Mooi is het om eens ’t Hoosden van een afstand te bekijken. Vanuit de Linnerheide viel ons vrijdagavond pas op dat mooie bollen in de bomen zitten. Nee, geen bollen van klimop. De klimop is deze bomen langzaam aan ’t wurgen.
Bij nadere inspectie met onze verrekijker zien we dat het maretakken zijn. Diverse populieren op de steilrand hebben die bollen. Ze zitten vooral hoog in de boom maar verder op zitten er net boven de struikenlaag.

Maretakken zie je heel veel in Zuid-Limburg. Maar in de rest van het land komen ze beduidend minder voor. Een maretak wordt door vogels verspreid. Hij groeit op bomen met zacht hout. De Canadese Populier is de meest geziene boom met maretakken, maar soms zitten ze ook in acacia’s of appelbomen.
Zo zie je maar weer, je blijft altijd ontdekken in de natuur. Af en toe blikveld veranderen is goede zaak. We hebben al heel vaak het paadje op de steilrand gelopen. Je ziet dan het mooie broekbos, voorjaarsbloeiers, of het glooiende landschap van de Linnerheide. Maar van een afstand de rand bekijken levert ook nieuwtjes op.

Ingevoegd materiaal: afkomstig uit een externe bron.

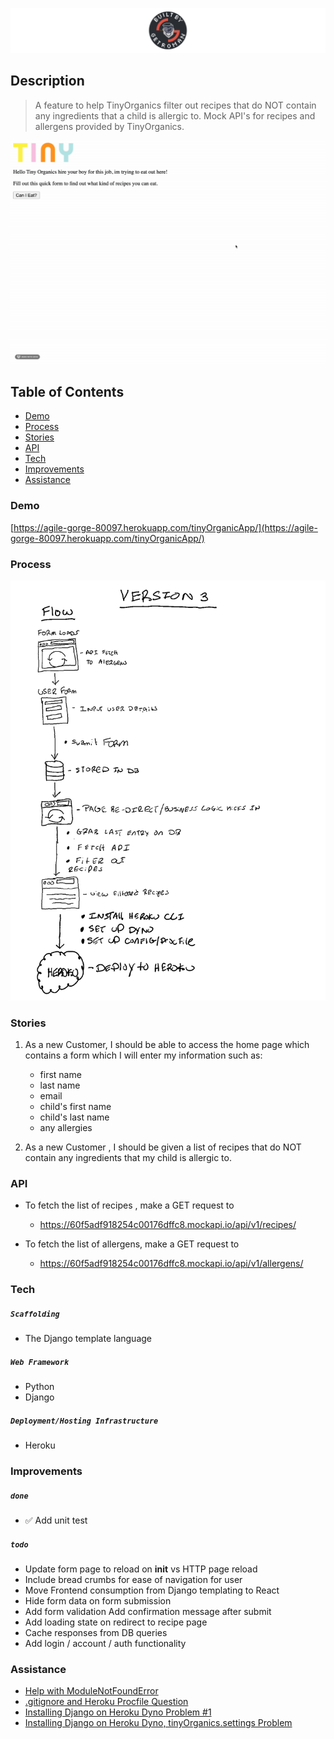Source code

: ![Getroman Logo](static/img/BBG_header.png)
## Description
>A feature to help TinyOrganics filter out recipes that do NOT contain any ingredients that a child is allergic to. Mock API's for recipes and allergens provided by TinyOrganics.

![Demo](/static/img/demo.gif)
## Table of Contents 
- [Demo](#demo)
- [Process](#process)
- [Stories](#stories)
- [API](#api)
- [Tech](#tech)
- [Improvements](#improvements)
- [Assistance](#assistance)

### Demo
[https://agile-gorge-80097.herokuapp.com/tinyOrganicApp/](https://agile-gorge-80097.herokuapp.com/tinyOrganicApp/)

### Process
![Process](static/img/process.png)

### Stories
1. As a new Customer, I should be able to access the home page which contains a form which I will enter my information such as:
   - first name 
   - last name
   - email
   - child's first name
   - child's last name
   - any allergies

2. As a new Customer , I should be given a list of recipes that do NOT contain any ingredients that my child is allergic to. 

### API
- To fetch the list of recipes , make a GET request to 
    - https://60f5adf918254c00176dffc8.mockapi.io/api/v1/recipes/

- To fetch the list of allergens, make a GET request to  
    - https://60f5adf918254c00176dffc8.mockapi.io/api/v1/allergens/
### Tech
##### ```Scaffolding```
- The Django template language 
##### ```Web Framework```
- Python
- Django
##### ```Deployment/Hosting Infrastructure```
- Heroku
### Improvements
##### ```done```
- ✅ Add unit test

##### ```todo```
- Update form page to reload on __init__ vs HTTP page reload
- Include bread crumbs for ease of navigation for user
- Move Frontend consumption from Django templating to React
- Hide form data on form submission
- Add form validation
Add confirmation message after submit
- Add loading state on redirect to recipe page
- Cache responses from DB queries
- Add login / account / auth functionality

### Assistance
- [Help with ModuleNotFoundError](https://twitter.com/builtByGetroman/status/1420869568097136643)
- [.gitignore and Heroku Procfile Question](https://twitter.com/builtByGetroman/status/1427114717345107969)
- [Installing Django on Heroku Dyno Problem #1](https://twitter.com/builtByGetroman/status/1427312853351112704)
- [Installing Django on Heroku Dyno, tinyOrganics.settings Problem ](https://twitter.com/builtByGetroman/status/1427844662904168450)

Een Maretak is een halfparasiet, die een deel van haar voedsel zelf produceert. Haar bladeren bevatten namelijk net als de meeste andere planten bladgroen en dus kan ze met behulp van zonlicht suikers maken. Voor de verzorging met water en voedingsstoffen is ze echter aangewezen op haar gastheer. Met kleine worteltjes boort ze de sapstroom van de gastheer aan en gebruikt een deel van hetgeen de gastheer eigenlijk zelf nodig heeft. Nu is het in een grote boom helemaal geen probleem als er één of enkele Maretakken in groeien.